A NEW York couple who invested more than £400,000 to build up an award-winning bed and breakfast business in the Highlands have launched a crowdfunding campaign to help with their legal fees fighting the Home Office decision to refuse them a visa extension.
Russell and Ellen Felber arrived in Scotland in 2011 on a Tier 1 Entrepreneur Visa under which they had to invest in a business.
They had sold everything in the US and used their life savings to buy a run-down hostel in Inverness and transformed it into the Torridon Guest House, which regularly receives top reviews on tourist websites such as TripAdvisor and Booking.com.
A week before Christmas 2016, they were told they would have to leave Scotland because their application to extend their visa had been refused, after the Home Office retrospectively applied a change of rules relating to a “job creation” requirement that they had met for their original visa.
Legal Aid has refused to help with their fees for a hearing next month, so they have had to turn to crowdfunding at www.gofundme.com/fight-to-remain-in-the-uk.
Russell said: “We made a successful business, that we can live on.
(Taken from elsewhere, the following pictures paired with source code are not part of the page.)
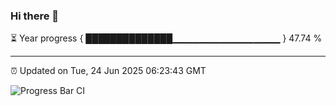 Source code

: ### Hi there 👋

⏳ Year progress { ██████████████▁▁▁▁▁▁▁▁▁▁▁▁▁▁▁▁ } 47.74 %

---

⏰ Updated on Tue, 24 Jun 2025 06:23:43 GMT

![Progress Bar CI](https://github.com/liununu/liununu/workflows/Progress%20Bar%20CI/badge.svg)
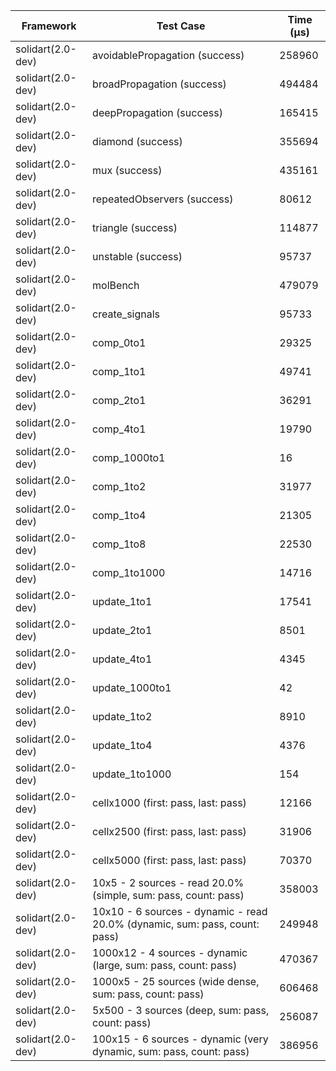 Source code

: | Framework | Test Case | Time (μs) |
| --- | --- | --- |
| solidart(2.0-dev) | avoidablePropagation (success) | 258960 |
| solidart(2.0-dev) | broadPropagation (success) | 494484 |
| solidart(2.0-dev) | deepPropagation (success) | 165415 |
| solidart(2.0-dev) | diamond (success) | 355694 |
| solidart(2.0-dev) | mux (success) | 435161 |
| solidart(2.0-dev) | repeatedObservers (success) | 80612 |
| solidart(2.0-dev) | triangle (success) | 114877 |
| solidart(2.0-dev) | unstable (success) | 95737 |
| solidart(2.0-dev) | molBench | 479079 |
| solidart(2.0-dev) | create_signals | 95733 |
| solidart(2.0-dev) | comp_0to1 | 29325 |
| solidart(2.0-dev) | comp_1to1 | 49741 |
| solidart(2.0-dev) | comp_2to1 | 36291 |
| solidart(2.0-dev) | comp_4to1 | 19790 |
| solidart(2.0-dev) | comp_1000to1 | 16 |
| solidart(2.0-dev) | comp_1to2 | 31977 |
| solidart(2.0-dev) | comp_1to4 | 21305 |
| solidart(2.0-dev) | comp_1to8 | 22530 |
| solidart(2.0-dev) | comp_1to1000 | 14716 |
| solidart(2.0-dev) | update_1to1 | 17541 |
| solidart(2.0-dev) | update_2to1 | 8501 |
| solidart(2.0-dev) | update_4to1 | 4345 |
| solidart(2.0-dev) | update_1000to1 | 42 |
| solidart(2.0-dev) | update_1to2 | 8910 |
| solidart(2.0-dev) | update_1to4 | 4376 |
| solidart(2.0-dev) | update_1to1000 | 154 |
| solidart(2.0-dev) | cellx1000 (first: pass, last: pass) | 12166 |
| solidart(2.0-dev) | cellx2500 (first: pass, last: pass) | 31906 |
| solidart(2.0-dev) | cellx5000 (first: pass, last: pass) | 70370 |
| solidart(2.0-dev) | 10x5 - 2 sources - read 20.0% (simple, sum: pass, count: pass) | 358003 |
| solidart(2.0-dev) | 10x10 - 6 sources - dynamic - read 20.0% (dynamic, sum: pass, count: pass) | 249948 |
| solidart(2.0-dev) | 1000x12 - 4 sources - dynamic (large, sum: pass, count: pass) | 470367 |
| solidart(2.0-dev) | 1000x5 - 25 sources (wide dense, sum: pass, count: pass) | 606468 |
| solidart(2.0-dev) | 5x500 - 3 sources (deep, sum: pass, count: pass) | 256087 |
| solidart(2.0-dev) | 100x15 - 6 sources - dynamic (very dynamic, sum: pass, count: pass) | 386956 |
The agony that the Home Office is putting me and especially Ellen through has been horrific. I am ashamed that we have to ask for financial help to keep fighting. All the money we made we invested back into the business. It hasn’t stopped until now. Our savings for the future has gone on legal fees.
“We are still baffled that the decision went against us. I was in the courtroom, the judge was confused at it all.”
Their MP Drew Hendry had asked Brandon Lewis, who was the Immigration Minister, to meet to discuss the case, but he said Theresa May’s reshuffle mean he would have to start the process again.
Hendry told The National: “It’s a nonsense that the Felbers are being forced out against all common sense. The fact that Theresa May has changed ministers yet again has meant that the representations that I previously made will have to be made again to the new minister Caroline Nokes, and all this leads to more uncertainty and delay.
“In the meantime, it’s more uncertainty for the couple. I’ve already requested a meeting, but I had hoped to get a decision from the previous minister.”
Hendry added: “There are systemic failures in the way the system’s set up by the UK Government and it has a completely the wrong outcomes for people in the Highlands and in Scotland.
“It’s a nonsense that communities are faced with losing people who are valuable to them because of this one-size-fit-all approach backed up with a dogma of not giving way.”
Gregg Brain, with wife Kathryn and eight-year-old son Lachlan, faced their own battle with the Home Office.
The family, who live in Dingwall, were eventually allowed to stay when Kathryn secured a job with Macdonald Hotels at their flagship Aviemore Resort – but then had to apply for an extension.
Gregg told The National: “After a bit of faffing around, they gave us a four-year extension, so we have the sword of Damocles removed for another four years. We had a visa that was essentially measured in weeks so my trying to get a permanent position at that time was pretty much a wasted effort, but now I can do that.”
He said he sympathised with the Felbers: “This couple have invested over £300,000 just in the business, let alone what they’ve contributed to the local economy since they’ve been here.
“The Home Office is effectively starving them out by forcing them to spend money to get them to make the decision they should’ve made in the first place. The perfect win-win situation would be to let them run their business.”
He said his family’s case and the Felbers’ were similar in many respects.
“We’ve got people who are actively contributing to their community, the economy. To refer Theresa May back to her own words when she was Home Secretary, she said that ‘we welcome people who are willing to linguistically and culturally assimilate and pay their own way’.
“The Felbers are doing all of that and are willing to live and work in what is, compared to some parts of the UK, a sparsely populated and economically depressed area. You’d think they would be the gold standard for immigrant applicants.”